-- Activity --
Find how many lines of the records below contain the word "sharing" and write that number by itself.

-- Materials provided --
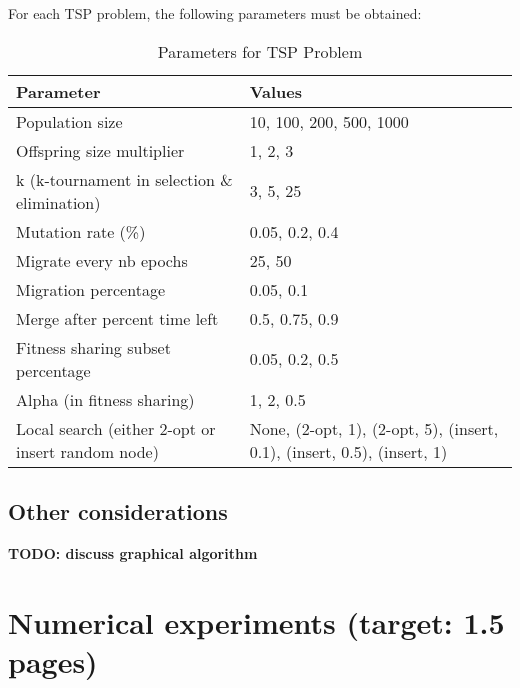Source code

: \documentclass[a4paper,10pt]{article}
\newcommand{\ReplaceMe}[1]{{\color{blue}#1}}
\newcommand{\RemoveMe}[1]{{\color{purple}#1}}
\begin{document}
	For each TSP problem, the following parameters must be obtained:
	\begin{table}[ht]
		\centering
		\begin{tabularx}{0.9\textwidth}{|X|X|}
			\hline
			\textbf{Parameter} & \textbf{Values} \\
			\hline
			Population size & 10, 100, 200, 500, 1000 \\
			\hline
			Offspring size multiplier & 1, 2, 3 \\
			\hline
			k (k-tournament in selection \& elimination) & 3, 5, 25 \\
			\hline
			Mutation rate (\%) & 0.05, 0.2, 0.4 \\
			\hline
			Migrate every nb epochs & 25, 50 \\
			\hline
			Migration percentage & 0.05, 0.1 \\
			\hline
			Merge after percent time left & 0.5, 0.75, 0.9 \\
			\hline
			Fitness sharing subset percentage & 0.05, 0.2, 0.5 \\
			\hline
			Alpha (in fitness sharing) & 1, 2, 0.5 \\
			\hline
			Local search (either 2-opt or insert random node) & None, (2-opt, 1), (2-opt, 5), (insert, 0.1), (insert, 0.5), (insert, 1) \\
			\hline
		\end{tabularx}
		\caption{Parameters for TSP Problem}
	\end{table}

	

\subsection{Other considerations}\label{sec_oth}
\textbf{TODO: discuss graphical algorithm}


\section{Numerical experiments (target: 1.5 pages)}
\end{document}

-- Response to this exercise --
2